É fácil perceber, todavia, que o trabalho humano ― e a sua organização público-coletiva ― não pode ser reduzido a nenhuma dessas categorias. Afinal, insista-se ainda uma vez, o trabalho é uma projeção da personalidade humana do trabalhador, confundindo-se com a sua própria vida em sentido dinâmico (supra). Ou, se com ela não se confunde, é um seu atributo indissociável. Trabalha-se para viver; e, não raro, vive-se para trabalhar. São mundialmente conhecidas as estatísticas do sistema japonês de relações de trabalho, a apontar, no século XX, vertiginoso aumento do «tempo de empresa» do trabalhador (i.e., do tempo em que o trabalhador permanece no meio ambiente de trabalho, cumprindo ordens ou aguardando-as, em detrimento do convívio familiar), chegando aos limites do «Karoshi» (= morte por exaustão laboral). Sob tais circunstâncias, admitir a tutela penal para inibir as agressões mais contundentes à dignidade do trabalhador (trabalho escravo ou degradante, assédio sexual ou assédio moral intenso, sujeição negligente a risco iminente de dano físico, etc.) é admiti-la para, direta ou indiretamente, proteger a vida; e, antes dela, a condição mesma de auto-realização integral do indivíduo (FERNÁNDEZ, 1998, p.424).

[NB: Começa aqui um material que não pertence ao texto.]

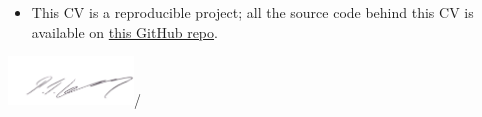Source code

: \documentclass[11pt, a4paper]{awesome-cv}
\providecommand{\tightlist}{%
	\setlength{\itemsep}{0pt}\setlength{\parskip}{0pt}}
\begin{document}
\begin{itemize}
\tightlist
\item
  This CV is a reproducible project; all the source code behind this CV
  is available on \href{https://github.com/Philip-Leftwich/PL_CV}{this
  GitHub repo}.
\end{itemize}

\includegraphics[width=0.25\textwidth,height=0.1\textheight]{data/PL_sig.png}/
\end{document}

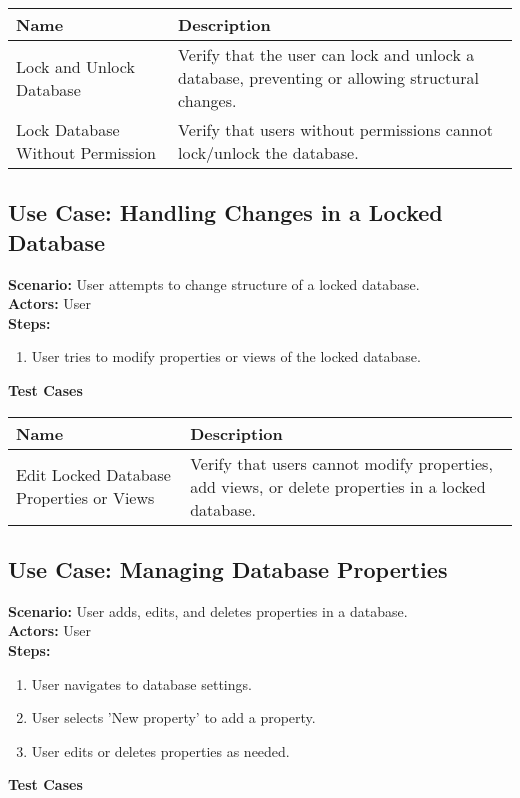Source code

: \documentclass{article}
\begin{document}
            \begin{longtable}{|p{}|p{}|}
            \hline
            \textbf{Name} & \textbf{Description} \\
            \hline
            Lock and Unlock Database & Verify that the user can lock and unlock a database, preventing or allowing structural changes. \\
\hline
Lock Database Without Permission & Verify that users without permissions cannot lock/unlock the database. \\
\hline
\end{longtable}\subsection{\textbf{Use Case: Handling Changes in a Locked Database}}
\textbf{Scenario:} User attempts to change structure of a locked database.\\
\textbf{Actors:} User\\
\textbf{Steps:}
\begin{enumerate}
\item User tries to modify properties or views of the locked database.
\end{enumerate}
\textbf{Test Cases}

            \begin{longtable}{|p{}|p{}|}
            \hline
            \textbf{Name} & \textbf{Description} \\
            \hline
            Edit Locked Database Properties or Views & Verify that users cannot modify properties, add views, or delete properties in a locked database. \\
\hline
\end{longtable}\subsection{\textbf{Use Case: Managing Database Properties}}
\textbf{Scenario:} User adds, edits, and deletes properties in a database.\\
\textbf{Actors:} User\\
\textbf{Steps:}
\begin{enumerate}
\item User navigates to database settings.
\item User selects 'New property' to add a property.
\item User edits or deletes properties as needed.
\end{enumerate}
\textbf{Test Cases}
\end{document}
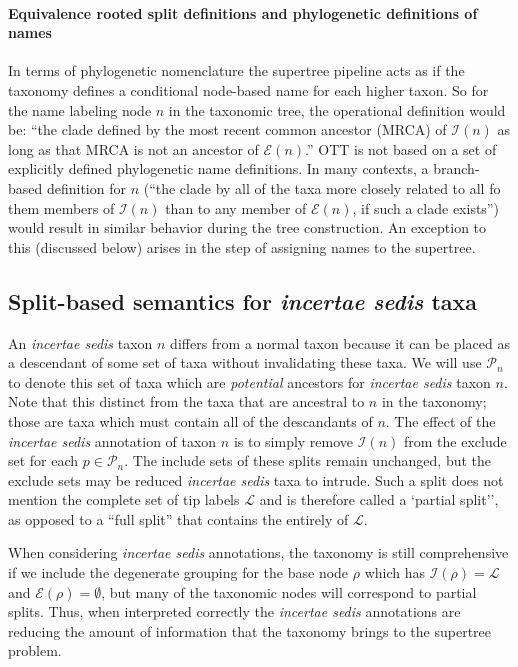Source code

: \documentclass[english]{article}
\begin{document}
\paragraph{Equivalence rooted split definitions and phylogenetic definitions of names}
In terms of phylogenetic nomenclature the supertree pipeline acts as if the
taxonomy defines a conditional node-based name \citep[see][]{deQueiroz2013} for each
higher taxon.
So for the name labeling node $n$ in the taxonomic
tree, the operational definition would be: ``the clade defined by the most recent
common ancestor (MRCA) of $\mathcal{I}(n)$ as long as that MRCA is not an ancestor of
$\mathcal{E}(n)$.''
OTT is not based on a set of explicitly defined phylogenetic name definitions.
In many contexts, a branch-based definition for $n$ (``the clade by all of the taxa more
closely related to all fo them members of $\mathcal{I}(n)$ than to any member of
$\mathcal{E}(n)$, if such a clade exists'') would result in similar behavior
during the tree construction. 
An exception to this (discussed below) arises in the step of assigning names to the 
    supertree.




\subsection{Split-based semantics for \emph{incertae sedis} taxa}

An \emph{incertae sedis} taxon $n$ differs from a normal taxon because it can be
placed as a descendant of some set of taxa without invalidating these taxa.
We will use $\mathcal{P}_n$ to denote this set of taxa which are {\emph{potential}} 
ancestors for \emph{incertae sedis} taxon $n$.
Note that this distinct from the taxa that are ancestral to $n$ in the taxonomy;
    those are taxa which must contain all of the descandants of $n$.
The effect of the \emph{incertae sedis} annotation of taxon $n$ is
    to simply remove $\mathcal{I}(n)$ from the exclude set for each $p\in\mathcal{P}_n$.
The include sets of these splits remain unchanged, but the exclude sets may be reduced
\emph{incertae sedis} taxa to intrude.
Such a split does
not mention the complete set of tip labels $\mathcal{L}$ and is therefore called a
`partial split'', as opposed to a ``full split'' that contains the entirely of $\mathcal{L}$.

When considering \emph{incertae sedis} annotations, the taxonomy is still comprehensive 
if we include the degenerate grouping for the base
    node $\rho$ which has $\mathcal{I}(\rho) = \mathcal{L}$ and $\mathcal{E}(\rho) = \emptyset$,
    but many of the taxonomic nodes will correspond to partial splits.
Thus, when interpreted correctly the \emph{incertae sedis} 
annotations are reducing the amount of information that the taxonomy brings to
the supertree problem.
\end{document}

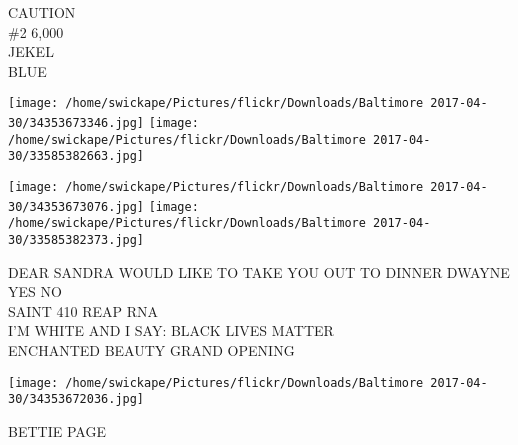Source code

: \documentclass[10pt,letterpaper]{article}
\begin{document}
CAUTION\\
\#2 6,000\\
JEKEL\\
BLUE\\
\pagebreak

\texttt{[image: /home/swickape/Pictures/flickr/Downloads/Baltimore 2017-04-30/34353673346.jpg]}
\texttt{[image: /home/swickape/Pictures/flickr/Downloads/Baltimore 2017-04-30/33585382663.jpg]}

\texttt{[image: /home/swickape/Pictures/flickr/Downloads/Baltimore 2017-04-30/34353673076.jpg]}
\texttt{[image: /home/swickape/Pictures/flickr/Downloads/Baltimore 2017-04-30/33585382373.jpg]}

DEAR SANDRA WOULD LIKE TO TAKE YOU OUT TO DINNER DWAYNE YES NO\\
SAINT 410 REAP RNA\\
I'M WHITE AND I SAY: BLACK LIVES MATTER\\
ENCHANTED BEAUTY GRAND OPENING\\
\pagebreak

\texttt{[image: /home/swickape/Pictures/flickr/Downloads/Baltimore 2017-04-30/34353672036.jpg]}

BETTIE PAGE\\
\pagebreak
\end{document}
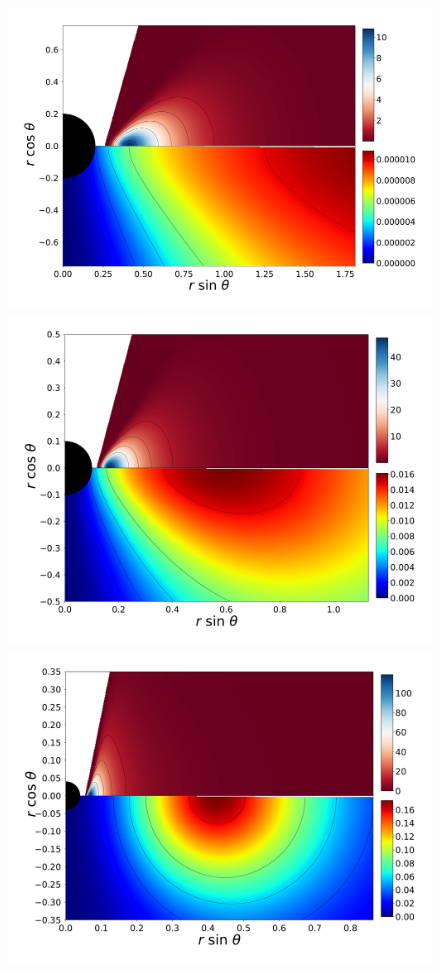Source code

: \documentclass[twocolumn,aps,showpacs,showkeys,prd,superscriptaddress,byrevtex, amsmath]{revtex4-1}
\begin{document}
\begin{figure}
\hspace{-0.2cm}
\\
\includegraphics[scale=0.12]{figures/fig5_I__10.pdf}
\hspace{-0.3cm}
\includegraphics[scale=0.12]{figures/fig5_IV__10.pdf}
\hspace{-0.3cm}
\includegraphics[scale=0.12]{figures/fig5_VII__10.pdf}

\end{figure}
\end{document}
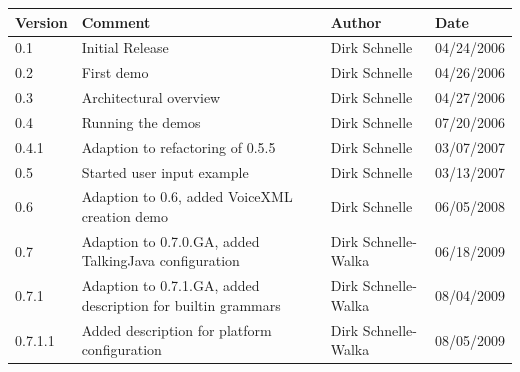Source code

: \documentclass[11pt,a4paper]{article}
\begin{document}
\begin{tabular}{|l|p{5cm}|l|l|}
\hline
\textbf{Version} & \textbf{Comment} & \textbf{Author} & \textbf{Date} \\
\hline
\hline
0.1 & Initial Release & Dirk Schnelle & 04/24/2006 \\
\hline
0.2 & First demo & Dirk Schnelle & 04/26/2006 \\
\hline
0.3 & Architectural overview & Dirk Schnelle & 04/27/2006 \\
\hline
0.4 & Running the demos & Dirk Schnelle & 07/20/2006 \\
\hline
0.4.1 & Adaption to refactoring of 0.5.5 & Dirk Schnelle & 03/07/2007 \\
\hline
0.5 & Started user input example & Dirk Schnelle & 03/13/2007 \\
\hline
0.6 & Adaption to 0.6, added VoiceXML creation demo 
    & Dirk Schnelle & 06/05/2008 \\
\hline
0.7 & Adaption to 0.7.0.GA, added TalkingJava configuration 
    & Dirk Schnelle-Walka & 06/18/2009 \\
\hline
0.7.1 & Adaption to 0.7.1.GA, added description for builtin grammars 
    & Dirk Schnelle-Walka & 08/04/2009 \\
\hline
0.7.1.1 & Added description for platform configuration 
    & Dirk Schnelle-Walka & 08/05/2009 \\
\hline
\end{tabular}



\end{document}
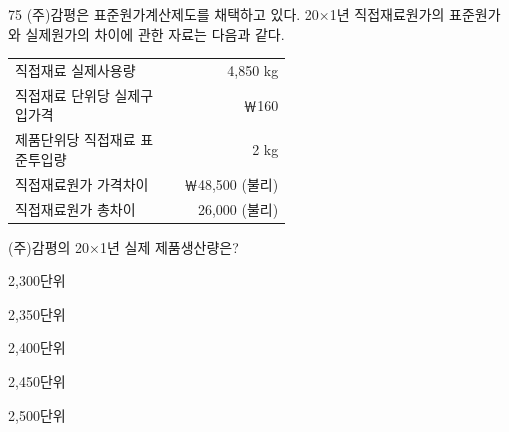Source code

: \begin{question}{75}
(주)감평은 표준원가계산제도를 채택하고 있다. 20×1년 직접재료원가의 표준원가와 실제원가의 차이에 관한 자료는 다음과 같다.
\begin{tcolorbox}[enhanced, colback=white, colframe=black, boxrule=0.4pt, arc=0pt, left=4pt, right=4pt, top=4pt, bottom=4pt]
\begin{tabular}{@{}p{0.55\linewidth}r@{}}
직접재료 실제사용량 & 4,850 kg \\
직접재료 단위당 실제구입가격 & ￦160 \\
제품단위당 직접재료 표준투입량 & 2 kg \\
직접재료원가 가격차이 & ￦48,500 (불리) \\
직접재료원가 총차이 & 26,000 (불리)
\end{tabular}
\end{tcolorbox}
(주)감평의 20×1년 실제 제품생산량은?
\begin{choices}
  \item 2,300단위
  \item 2,350단위
  \item 2,400단위
  \item 2,450단위
  \item 2,500단위
\end{choices}
\end{question}
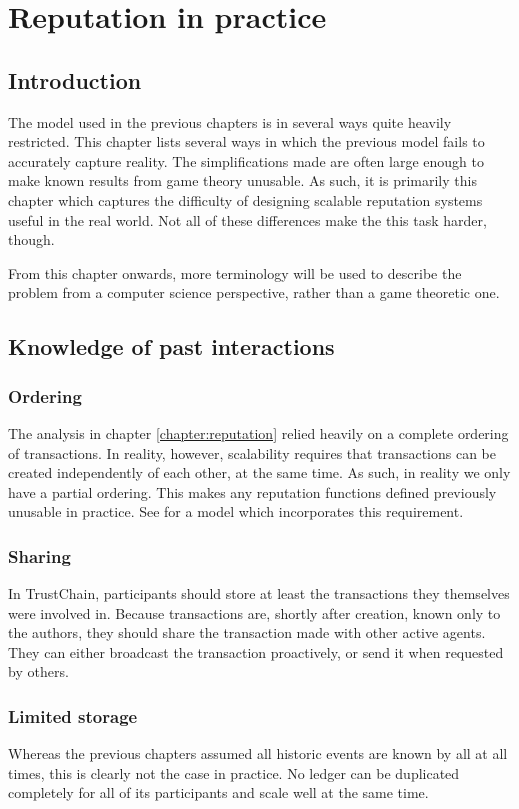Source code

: \chapter{Reputation in practice}\label{chapter:differences}
\section{Introduction}
The model used in the previous chapters is in several ways quite heavily restricted. This chapter lists several ways in which the previous model fails to accurately capture reality. The simplifications made are often large enough to make known results from game theory unusable. As such, it is primarily this chapter which captures the difficulty of designing scalable reputation systems useful in the real world. Not all of these differences make the this task harder, though.

From this chapter onwards, more terminology will be used to describe the problem from a computer science perspective, rather than a game theoretic one.

\section{Knowledge of past interactions}
\subsection{Ordering}
The analysis in chapter \ref{chapter:reputation} relied heavily on a complete ordering of transactions. In reality, however, scalability requires that transactions can be created independently of each other, at the same time. As such, in reality we only have a partial ordering. This makes any reputation functions defined previously unusable in practice. See \cite{otte2016sybil} for a model which incorporates this requirement.

\subsection{Sharing}
In TrustChain, participants should store at least the transactions they themselves were involved in. Because transactions are, shortly after creation, known only to the authors, they should share the transaction made with other active agents. They can either broadcast the transaction proactively, or send it when requested by others.

\subsection{Limited storage}
Whereas the previous chapters assumed all historic events are known by all at all times, this is clearly not the case in practice. No ledger can be duplicated completely for all of its participants and scale well at the same time.

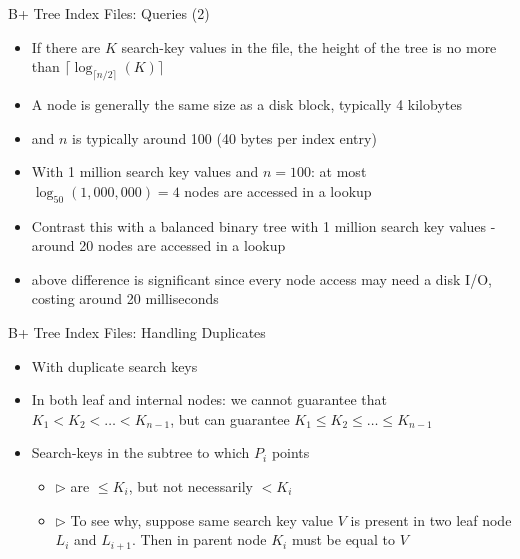 \documentclass[aspectratio=169, xcolor=dvipsnames]{beamer}
\begin{document}
\begin{frame}{B+ Tree Index Files: Queries (2)}
    \begin{itemize}[<+->]
        \item If there are $K$ search-key values in the file, the height of the tree is no more than $\lceil \log_{\lceil n/2 \rceil} (K) \rceil$
        \item A node is generally the same size as a disk block, typically 4 kilobytes
        \item and $n$ is typically around 100 (40 bytes per index entry)
        \item With 1 million search key values and $n = 100$: at most $\log_{50}(1,000,000) = 4$ nodes are accessed in a lookup
        \item Contrast this with a balanced binary tree with 1 million search key values - around 20 nodes are accessed in a lookup
        \item above difference is significant since every node access may need a disk I/O, costing around 20 milliseconds
    \end{itemize}
\end{frame}

\begin{frame}{B+ Tree Index Files: Handling Duplicates}
    \begin{itemize}[<+->]
        \item With duplicate search keys
        \item In both leaf and internal nodes: we cannot guarantee that $K_1 < K_2 < \dots < K_{n-1}$, but can guarantee $K_1 \le K_2 \le \dots \le K_{n-1}$
        \item Search-keys in the subtree to which $P_i$ points
        \begin{itemize}
            \item $\triangleright$ are $\le K_i$, but not necessarily $< K_i$
            \item $\triangleright$ To see why, suppose same search key value $V$ is present in two leaf node $L_i$ and $L_{i+1}$. Then in parent node $K_i$ must be equal to $V$
        \end{itemize}
    \end{itemize}
\end{frame}
\end{document}
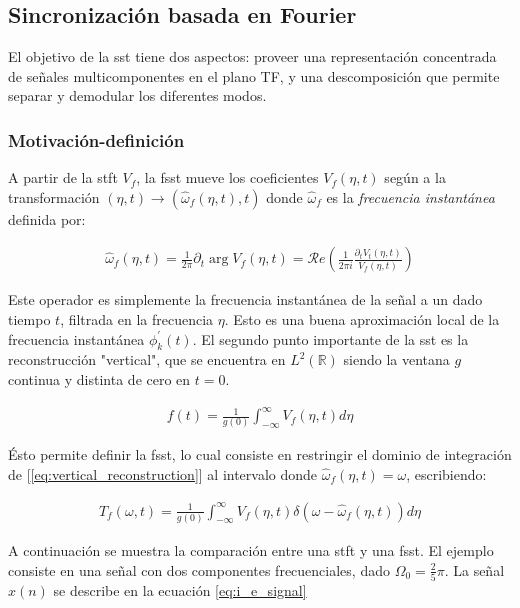 \subsection*{Sincronización basada en Fourier}

\indent El objetivo de la \gls{sst} tiene dos aspectos: proveer una representación concentrada de señales
multicomponentes en el plano TF, y una descomposición que permite separar y demodular los diferentes modos.

\subsubsection*{Motivación-definición}

\indent A partir de la \gls{stft} $V_f$, la \gls{fsst} mueve los coeficientes $V_f(\eta,t)$ según a la
transformación $(\eta,t) \rightarrow (\hat{\omega}_f(\eta,t),t)$ donde $\hat{\omega}_f$ es la \textit{frecuencia
instantánea} definida por:

\begin{align}
  \hat{\omega}_f(\eta,t) = \frac{1}{2\pi} \partial_t \arg V_f(\eta,t) = \mathcal{R}e\left(\frac{1}{2\pi
  i}\frac{\partial_t V_t(\eta,t)}{V_f(\eta,t)}\right)
\end{align}

\indent Este operador es simplemente la frecuencia instantánea de la señal a un dado tiempo $t$, filtrada en la
frecuencia $\eta$. Esto es una buena aproximación local de la frecuencia instantánea $\phi_k^{'}(t)$. El segundo
punto importante de la \gls{sst} es la reconstrucción "vertical", que se encuentra en $L^2(\mathbb{R})$ siendo
la ventana $g$ continua y distinta de cero en $t=0$.

\begin{align} \label{eq:vertical_reconstruction}
  f(t) = \frac{1}{g(0)} \int_{-\infty}^\infty V_f(\eta,t)d\eta
\end{align}

\indent Ésto permite definir la \gls{fsst}, lo cual consiste en restringir el dominio de integración de
[\ref{eq:vertical_reconstruction}] al intervalo donde $\hat{\omega}_f(\eta,t) = \omega$, escribiendo:

\begin{align}
  T_f(\omega,t) = \frac{1}{g(0)} \int_{-\infty}^\infty V_f(\eta,t)\delta(\omega-\hat{\omega}_f(\eta,t))d\eta
\end{align}

\indent A continuación se muestra la comparación entre una \gls{stft} y una \gls{fsst}. El ejemplo
consiste en una señal con dos componentes frecuenciales, dado $\Omega_0=\frac{2}{5}\pi$. La señal $x(n)$ se describe
en la ecuación \ref{eq:i_e_signal}

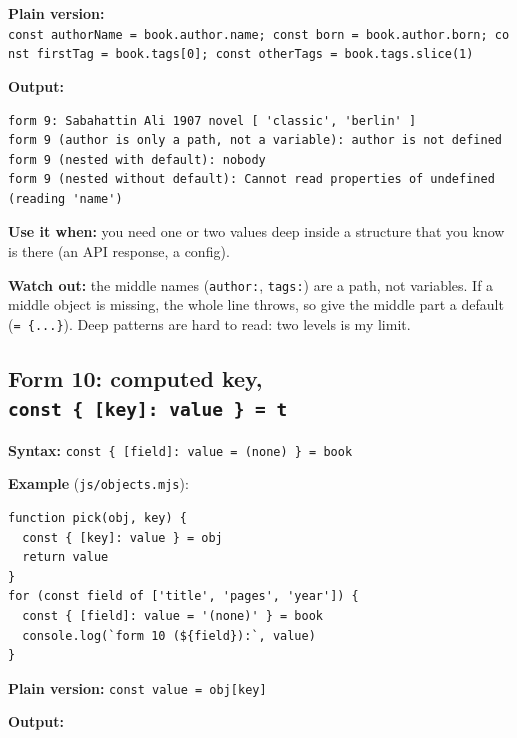 \documentclass[
  10pt,
]{article}
\begin{document}
\textbf{Plain version:}
\texttt{const\ authorName\ =\ book.\allowbreak{}author.\allowbreak{}name;\ const\ born\ =\ book.\allowbreak{}author.\allowbreak{}born;\ const\ firstTag\ =\ book.\allowbreak{}tags{[}0{]\allowbreak{}};\ const\ otherTags\ =\ book.\allowbreak{}tags.\allowbreak{}slice(1)}

\textbf{Output:}

\begin{verbatim}
form 9: Sabahattin Ali 1907 novel [ 'classic', 'berlin' ]
form 9 (author is only a path, not a variable): author is not defined
form 9 (nested with default): nobody
form 9 (nested without default): Cannot read properties of undefined (reading 'name')
\end{verbatim}

\textbf{Use it when:} you need one or two values deep inside a structure
that you know is there (an API response, a config).

\textbf{Watch out:} the middle names (\texttt{author:}, \texttt{tags:})
are a path, not variables. If a middle object is missing, the whole line
throws, so give the middle part a default
(\texttt{=\ \{.\allowbreak{}.\allowbreak{}.\allowbreak{}\}}). Deep
patterns are hard to read: two levels is my limit.

\hypertarget{form-10-computed-key-const--key-value---t}{%
\subsection{\texorpdfstring{Form 10: computed key,
\texttt{const\ \{\ {[}key{]\allowbreak{}}:\ value\ \}\ =\ t}}{Form 10: computed key, }}\label{form-10-computed-key-const--key-value---t}}

\textbf{Syntax:}
\texttt{const\ \{\ {[}field{]\allowbreak{}}:\ value\ =\ \allowbreak{}\textquotesingle{}(none)\allowbreak{}\textquotesingle{}\ \}\ =\ book}

\textbf{Example} (\texttt{js/\allowbreak{}objects.\allowbreak{}mjs}):

\begin{verbatim}
function pick(obj, key) {
  const { [key]: value } = obj
  return value
}
for (const field of ['title', 'pages', 'year']) {
  const { [field]: value = '(none)' } = book
  console.log(`form 10 (${field}):`, value)
}
\end{verbatim}

\textbf{Plain version:}
\texttt{const\ value\ =\ obj{[}key{]\allowbreak{}}}

\textbf{Output:}
\end{document}
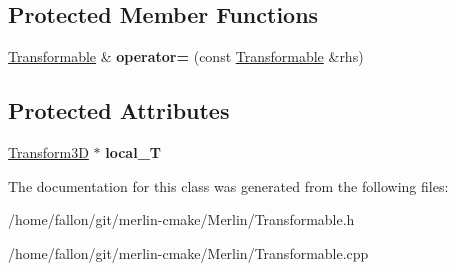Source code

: \subsection*{Protected Member Functions}
\begin{DoxyCompactItemize}
\item 
\mbox{\label{classTransformable_a038369e14e302b3cc8b148eb4f0540c9}} 
\hyperlink{classTransformable}{Transformable} \& {\bfseries operator=} (const \hyperlink{classTransformable}{Transformable} \&rhs)
\end{DoxyCompactItemize}
\subsection*{Protected Attributes}
\begin{DoxyCompactItemize}
\item 
\mbox{\label{classTransformable_a7af1a26d89788e009075133e3dc85584}} 
\hyperlink{classTransform3D}{Transform3D} $\ast$ {\bfseries local\+\_\+T}
\end{DoxyCompactItemize}


The documentation for this class was generated from the following files\+:\begin{DoxyCompactItemize}
\item 
/home/fallon/git/merlin-\/cmake/\+Merlin/Transformable.\+h\item 
/home/fallon/git/merlin-\/cmake/\+Merlin/Transformable.\+cpp\end{DoxyCompactItemize}
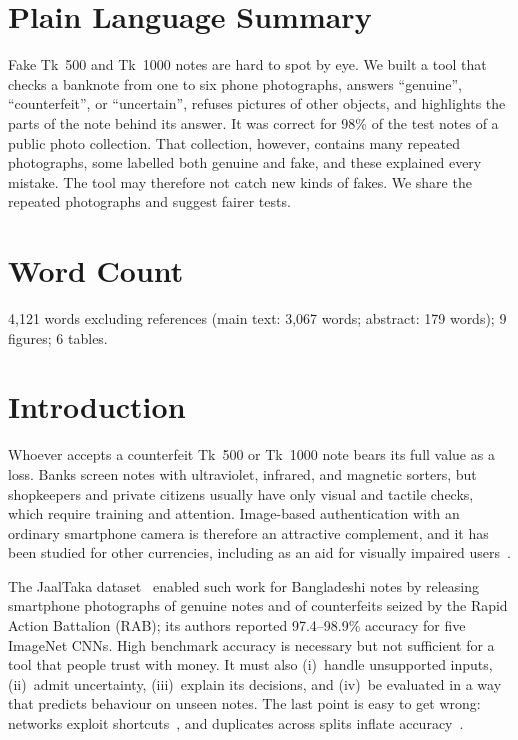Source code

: \documentclass[pdflatex,iicol,sn-mathphys-num]{sn-jnl}
\begin{document}
\section*{Plain Language Summary}
Fake Tk~500 and Tk~1000 notes are hard to spot by eye. We built a tool that checks a
banknote from one to six phone photographs, answers ``genuine'', ``counterfeit'', or
``uncertain'', refuses pictures of other objects, and highlights the parts of the note
behind its answer. It was correct for 98\% of the test notes of a public photo
collection. That collection, however, contains many repeated photographs, some labelled
both genuine and fake, and these explained every mistake. The tool may therefore not
catch new kinds of fakes. We share the repeated photographs and suggest fairer tests.

\section*{Word Count}
4{,}121 words excluding references (main text: 3{,}067 words; abstract: 179 words);
9 figures; 6 tables.

\section{Introduction}\label{sec:intro}

Whoever accepts a counterfeit Tk~500 or Tk~1000 note bears its full value as a loss.
Banks screen notes with ultraviolet, infrared, and magnetic sorters, but shopkeepers and
private citizens usually have only visual and tactile checks, which require training and
attention. Image-based authentication with an ordinary smartphone camera is therefore an
attractive complement, and it has been studied for other currencies, including as an aid
for visually impaired users~\cite{pham2020,pham2022}.

The JaalTaka dataset~\cite{piyas2025jaaltaka} enabled such work for Bangladeshi notes by
releasing smartphone photographs of genuine notes and of counterfeits seized by the Rapid
Action Battalion (RAB); its authors reported 97.4--98.9\% accuracy for five ImageNet
CNNs. High benchmark accuracy is necessary but not sufficient for a tool that people
trust with money. It must also (i)~handle unsupported inputs, (ii)~admit uncertainty,
(iii)~explain its decisions, and (iv)~be evaluated in a way that predicts behaviour on
unseen notes. The last point is easy to get wrong: networks exploit
shortcuts~\cite{geirhos2020shortcut}, and duplicates across splits inflate
accuracy~\cite{kaufman2012leakage,barz2020cifair,kapoor2023leakage}.
\end{document}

Mas não é só. O trabalho não é constitucionalizado apenas em seu valor humano, mas também ― e sobretudo ― em seu valor social (artigo 1º, IV, da CRFB). É, indiscutivelmente, um bem jurídico-constitucional inerente à gama de Constituições democráticas contemporâneas, em todo o seu espectro ideológico (desde as mais liberais até aquelas mais engajadas socialmente, próprias de Estados outrora designados como «Estados de Direito Democrático» ― veja-se, por todos, J. J. GOMES CANOTILHO ―, em contraposição aos meros «Estados Democrático de Direito»). Aliás, vem sendo assim desde pelo menos a Constituição mexicana de 1917. Logo, o trabalho é um item inexorável dos panteões constitucionais contemporâneos, ao menos nos países de tradição democrática. Nesses, constituirá, sempre, objeto útil do programa penal constitucional.